Aktualny poradnik dla pracodawców dotyczący ochrony danych osobowych w miejscu pracy wywołał spore zamieszanie ze względu na bezkompromisowe podejście do danych osobowych kandydatów. Przewiduje on obowiązek niezwłocznego niszczenia CV zebranych w procesie rekrutacji po podpisaniu umowy o pracę z nowo zatrudnionym pracownikiem. Dłuższe przetrzymywanie danych osobowych kandydatów do pracy, którzy nie dostali oferty zatrudnienia jest zdaniem UODO możliwe wyłącznie w wyjątkowych, szczególnie uzasadnionych sytuacjach.
Czytaj także:
RODO: zmiany w rekrutacji pracowników od 4 maja 2019
To bardzo rygorystyczna interpretacja przepisów. Wielu pracodawców przetrzymywało wcześniej dane osobowe kontrkandydatów osoby, która dostała ofertę zatrudnienia, jako zabezpieczenie i dowód w ewentualnym procesie o odszkodowanie za dyskryminację w czasie rekrutacji. Dane kontaktowe do innych kandydatów były także cenne dla pracodawców w razie zakończenia niepowodzeniem okresu próbnego przez osobę, która wygrała konkurs na dane stanowisko. Nie musieli wtedy na nowo rozpoczynać procesu.

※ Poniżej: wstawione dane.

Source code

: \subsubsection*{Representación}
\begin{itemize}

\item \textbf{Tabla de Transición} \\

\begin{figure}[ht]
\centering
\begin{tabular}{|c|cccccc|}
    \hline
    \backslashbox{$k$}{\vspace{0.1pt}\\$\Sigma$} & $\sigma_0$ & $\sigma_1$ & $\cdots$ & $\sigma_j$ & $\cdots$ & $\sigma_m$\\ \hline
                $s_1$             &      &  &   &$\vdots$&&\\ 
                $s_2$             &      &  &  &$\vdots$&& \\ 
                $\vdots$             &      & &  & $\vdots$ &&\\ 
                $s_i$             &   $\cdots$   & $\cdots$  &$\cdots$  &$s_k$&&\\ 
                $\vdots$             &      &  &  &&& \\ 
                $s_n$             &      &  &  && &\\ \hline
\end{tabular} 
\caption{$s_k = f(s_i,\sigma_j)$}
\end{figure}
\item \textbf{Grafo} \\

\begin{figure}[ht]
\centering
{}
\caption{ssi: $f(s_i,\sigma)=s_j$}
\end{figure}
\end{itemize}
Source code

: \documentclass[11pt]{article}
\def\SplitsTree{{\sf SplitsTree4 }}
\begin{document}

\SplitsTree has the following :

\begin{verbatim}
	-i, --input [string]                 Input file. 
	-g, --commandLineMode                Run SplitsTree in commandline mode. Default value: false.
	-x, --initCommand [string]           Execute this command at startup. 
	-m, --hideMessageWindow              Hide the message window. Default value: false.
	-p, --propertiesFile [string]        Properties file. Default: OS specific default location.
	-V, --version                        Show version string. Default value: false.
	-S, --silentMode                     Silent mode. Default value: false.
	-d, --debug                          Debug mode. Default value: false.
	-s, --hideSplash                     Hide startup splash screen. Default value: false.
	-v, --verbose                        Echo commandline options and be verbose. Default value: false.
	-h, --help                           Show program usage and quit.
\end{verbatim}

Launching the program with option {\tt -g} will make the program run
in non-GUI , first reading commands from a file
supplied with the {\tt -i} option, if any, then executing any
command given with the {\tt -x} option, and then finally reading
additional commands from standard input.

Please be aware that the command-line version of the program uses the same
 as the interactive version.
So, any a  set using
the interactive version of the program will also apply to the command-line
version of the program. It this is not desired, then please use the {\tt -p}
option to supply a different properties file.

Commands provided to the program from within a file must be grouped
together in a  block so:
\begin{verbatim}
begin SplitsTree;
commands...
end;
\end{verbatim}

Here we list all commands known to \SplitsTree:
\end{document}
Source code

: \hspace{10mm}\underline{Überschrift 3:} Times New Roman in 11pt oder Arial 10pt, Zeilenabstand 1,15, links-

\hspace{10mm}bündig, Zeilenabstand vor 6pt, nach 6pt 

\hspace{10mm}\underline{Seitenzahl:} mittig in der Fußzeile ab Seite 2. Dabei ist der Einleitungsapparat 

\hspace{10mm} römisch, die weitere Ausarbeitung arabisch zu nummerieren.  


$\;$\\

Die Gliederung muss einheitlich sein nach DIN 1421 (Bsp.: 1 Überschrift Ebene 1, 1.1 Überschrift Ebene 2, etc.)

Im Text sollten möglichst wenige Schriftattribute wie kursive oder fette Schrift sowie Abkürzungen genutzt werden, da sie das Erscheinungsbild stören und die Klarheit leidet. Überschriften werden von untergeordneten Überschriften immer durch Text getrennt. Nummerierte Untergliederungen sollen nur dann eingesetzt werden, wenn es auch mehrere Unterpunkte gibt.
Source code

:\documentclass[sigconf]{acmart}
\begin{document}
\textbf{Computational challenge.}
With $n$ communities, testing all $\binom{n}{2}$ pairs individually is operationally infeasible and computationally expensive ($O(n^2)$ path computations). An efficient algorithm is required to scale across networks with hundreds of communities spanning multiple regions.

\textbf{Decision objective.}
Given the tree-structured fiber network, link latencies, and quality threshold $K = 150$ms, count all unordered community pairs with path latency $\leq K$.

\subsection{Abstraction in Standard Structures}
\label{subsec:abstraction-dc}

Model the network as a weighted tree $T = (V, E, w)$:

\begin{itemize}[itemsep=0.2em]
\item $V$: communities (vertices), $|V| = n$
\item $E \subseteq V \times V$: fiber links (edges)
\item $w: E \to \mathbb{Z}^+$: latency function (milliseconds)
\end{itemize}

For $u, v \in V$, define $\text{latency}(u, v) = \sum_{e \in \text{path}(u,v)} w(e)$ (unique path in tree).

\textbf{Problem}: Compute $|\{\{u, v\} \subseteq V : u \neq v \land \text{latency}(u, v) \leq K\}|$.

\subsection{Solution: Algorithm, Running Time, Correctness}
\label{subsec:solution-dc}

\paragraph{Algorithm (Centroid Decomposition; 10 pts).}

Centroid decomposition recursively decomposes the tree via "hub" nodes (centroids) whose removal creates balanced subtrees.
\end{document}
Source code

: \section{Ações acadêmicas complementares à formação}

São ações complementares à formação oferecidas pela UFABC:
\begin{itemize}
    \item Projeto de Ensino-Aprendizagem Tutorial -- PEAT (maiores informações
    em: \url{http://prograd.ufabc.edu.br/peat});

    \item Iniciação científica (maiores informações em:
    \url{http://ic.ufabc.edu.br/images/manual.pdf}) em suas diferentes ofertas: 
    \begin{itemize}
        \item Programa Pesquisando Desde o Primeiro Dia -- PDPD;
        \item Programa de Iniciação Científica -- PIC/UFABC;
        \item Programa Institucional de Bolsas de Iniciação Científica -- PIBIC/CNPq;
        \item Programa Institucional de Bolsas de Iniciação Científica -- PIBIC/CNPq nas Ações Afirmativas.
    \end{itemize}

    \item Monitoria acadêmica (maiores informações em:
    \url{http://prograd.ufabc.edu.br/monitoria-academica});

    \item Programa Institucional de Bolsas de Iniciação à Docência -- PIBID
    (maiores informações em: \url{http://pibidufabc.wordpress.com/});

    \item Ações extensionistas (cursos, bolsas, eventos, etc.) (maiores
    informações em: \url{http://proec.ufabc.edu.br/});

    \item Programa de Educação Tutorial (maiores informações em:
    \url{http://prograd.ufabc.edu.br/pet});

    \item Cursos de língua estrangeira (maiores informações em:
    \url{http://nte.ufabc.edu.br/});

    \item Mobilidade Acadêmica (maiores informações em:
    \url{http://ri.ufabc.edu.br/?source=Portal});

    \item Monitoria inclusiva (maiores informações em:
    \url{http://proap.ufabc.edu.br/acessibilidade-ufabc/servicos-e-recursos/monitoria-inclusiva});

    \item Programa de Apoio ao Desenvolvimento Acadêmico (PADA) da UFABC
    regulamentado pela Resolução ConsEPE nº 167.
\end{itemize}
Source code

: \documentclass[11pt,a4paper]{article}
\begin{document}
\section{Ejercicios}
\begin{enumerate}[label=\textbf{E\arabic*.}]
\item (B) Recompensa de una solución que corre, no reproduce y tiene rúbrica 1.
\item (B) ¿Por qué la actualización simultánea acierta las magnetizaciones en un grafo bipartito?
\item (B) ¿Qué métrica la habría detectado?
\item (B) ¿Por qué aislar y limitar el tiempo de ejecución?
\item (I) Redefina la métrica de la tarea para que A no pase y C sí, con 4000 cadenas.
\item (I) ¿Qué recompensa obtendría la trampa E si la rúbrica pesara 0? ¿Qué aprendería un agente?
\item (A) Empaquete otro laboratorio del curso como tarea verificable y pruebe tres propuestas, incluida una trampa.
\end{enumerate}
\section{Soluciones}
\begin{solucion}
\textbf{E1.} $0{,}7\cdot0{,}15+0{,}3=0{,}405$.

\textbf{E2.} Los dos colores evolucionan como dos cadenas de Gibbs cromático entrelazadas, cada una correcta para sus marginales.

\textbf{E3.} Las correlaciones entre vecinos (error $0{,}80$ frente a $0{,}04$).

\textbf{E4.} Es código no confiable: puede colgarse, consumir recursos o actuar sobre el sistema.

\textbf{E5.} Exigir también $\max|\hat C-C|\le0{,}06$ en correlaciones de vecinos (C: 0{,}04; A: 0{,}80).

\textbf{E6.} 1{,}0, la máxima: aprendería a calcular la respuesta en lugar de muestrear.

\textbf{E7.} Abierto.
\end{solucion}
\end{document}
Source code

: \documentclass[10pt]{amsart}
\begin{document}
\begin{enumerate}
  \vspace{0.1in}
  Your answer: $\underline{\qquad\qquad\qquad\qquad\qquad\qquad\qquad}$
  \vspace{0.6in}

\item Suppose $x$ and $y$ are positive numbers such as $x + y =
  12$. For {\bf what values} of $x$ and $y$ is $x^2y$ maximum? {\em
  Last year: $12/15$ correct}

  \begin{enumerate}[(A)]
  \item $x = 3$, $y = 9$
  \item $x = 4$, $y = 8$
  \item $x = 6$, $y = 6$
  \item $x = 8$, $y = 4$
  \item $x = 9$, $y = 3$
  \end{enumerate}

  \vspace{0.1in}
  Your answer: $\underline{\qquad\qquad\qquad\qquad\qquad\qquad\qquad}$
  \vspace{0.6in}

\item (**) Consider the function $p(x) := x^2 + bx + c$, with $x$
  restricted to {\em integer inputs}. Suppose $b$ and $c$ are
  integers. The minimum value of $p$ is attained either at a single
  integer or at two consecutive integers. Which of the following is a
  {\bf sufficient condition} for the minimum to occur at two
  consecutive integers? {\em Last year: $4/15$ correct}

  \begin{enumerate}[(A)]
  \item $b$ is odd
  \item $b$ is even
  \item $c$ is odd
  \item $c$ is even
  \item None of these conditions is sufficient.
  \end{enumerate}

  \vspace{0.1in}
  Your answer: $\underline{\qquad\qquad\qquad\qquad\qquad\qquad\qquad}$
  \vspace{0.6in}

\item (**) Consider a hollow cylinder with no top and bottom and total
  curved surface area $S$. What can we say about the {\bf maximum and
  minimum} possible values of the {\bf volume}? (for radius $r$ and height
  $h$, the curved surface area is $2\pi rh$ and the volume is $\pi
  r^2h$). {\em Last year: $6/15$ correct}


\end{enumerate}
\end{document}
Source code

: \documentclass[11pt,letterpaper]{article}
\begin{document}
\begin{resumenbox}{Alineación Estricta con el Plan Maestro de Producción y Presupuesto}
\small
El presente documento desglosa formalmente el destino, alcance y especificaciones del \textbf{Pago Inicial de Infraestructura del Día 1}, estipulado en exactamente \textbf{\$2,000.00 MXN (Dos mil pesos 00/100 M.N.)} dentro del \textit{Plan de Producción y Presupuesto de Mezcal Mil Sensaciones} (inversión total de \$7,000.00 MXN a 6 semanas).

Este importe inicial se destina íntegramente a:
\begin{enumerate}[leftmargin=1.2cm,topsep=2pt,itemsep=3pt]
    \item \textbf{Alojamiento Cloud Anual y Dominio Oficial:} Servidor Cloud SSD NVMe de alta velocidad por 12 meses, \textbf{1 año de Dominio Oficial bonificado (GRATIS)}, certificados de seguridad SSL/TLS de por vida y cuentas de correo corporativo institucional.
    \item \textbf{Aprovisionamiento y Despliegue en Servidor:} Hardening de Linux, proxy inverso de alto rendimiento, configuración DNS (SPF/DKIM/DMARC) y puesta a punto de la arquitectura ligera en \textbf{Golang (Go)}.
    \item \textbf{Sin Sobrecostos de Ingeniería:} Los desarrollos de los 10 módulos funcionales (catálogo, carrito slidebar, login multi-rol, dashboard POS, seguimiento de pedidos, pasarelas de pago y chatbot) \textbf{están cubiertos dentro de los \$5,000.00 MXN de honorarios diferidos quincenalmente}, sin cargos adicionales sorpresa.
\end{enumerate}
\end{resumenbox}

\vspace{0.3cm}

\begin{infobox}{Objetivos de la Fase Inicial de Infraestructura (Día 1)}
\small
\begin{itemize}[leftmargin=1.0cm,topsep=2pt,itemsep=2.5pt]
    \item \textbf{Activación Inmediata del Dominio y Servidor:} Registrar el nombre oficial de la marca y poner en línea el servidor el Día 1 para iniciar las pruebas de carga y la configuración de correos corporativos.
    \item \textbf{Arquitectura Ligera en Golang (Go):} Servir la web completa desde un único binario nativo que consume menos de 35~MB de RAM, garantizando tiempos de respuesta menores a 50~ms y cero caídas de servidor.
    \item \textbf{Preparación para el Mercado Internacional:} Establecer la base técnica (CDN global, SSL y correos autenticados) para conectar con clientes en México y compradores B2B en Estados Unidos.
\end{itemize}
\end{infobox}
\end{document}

W odpowiedzi na te wątpliwości Ministerstwo Cyfryzacji wydało 23 stycznia 2019 r. objaśnienia prawne, z których wynika, że pracodawcy mają uzasadniony interes prawny w przetrzymywaniu danych kandydatów po zakończeniu procesu rekrutacji, a jest nim ochrona przed roszczeniami tych kandydatów. Wychodzi więc na to, że pracodawca mógłby trzymać dane osobowe kandydatów do pracy nawet przez trzy lata, bo wtedy właśnie upływa okres przedawnienia roszczeń w prawie pracy. Nawet gdyby pracodawcy bardzo chcieli, nie ma żadnej gwarancji, że kontrolerzy UODO będą stosować te objaśnienia.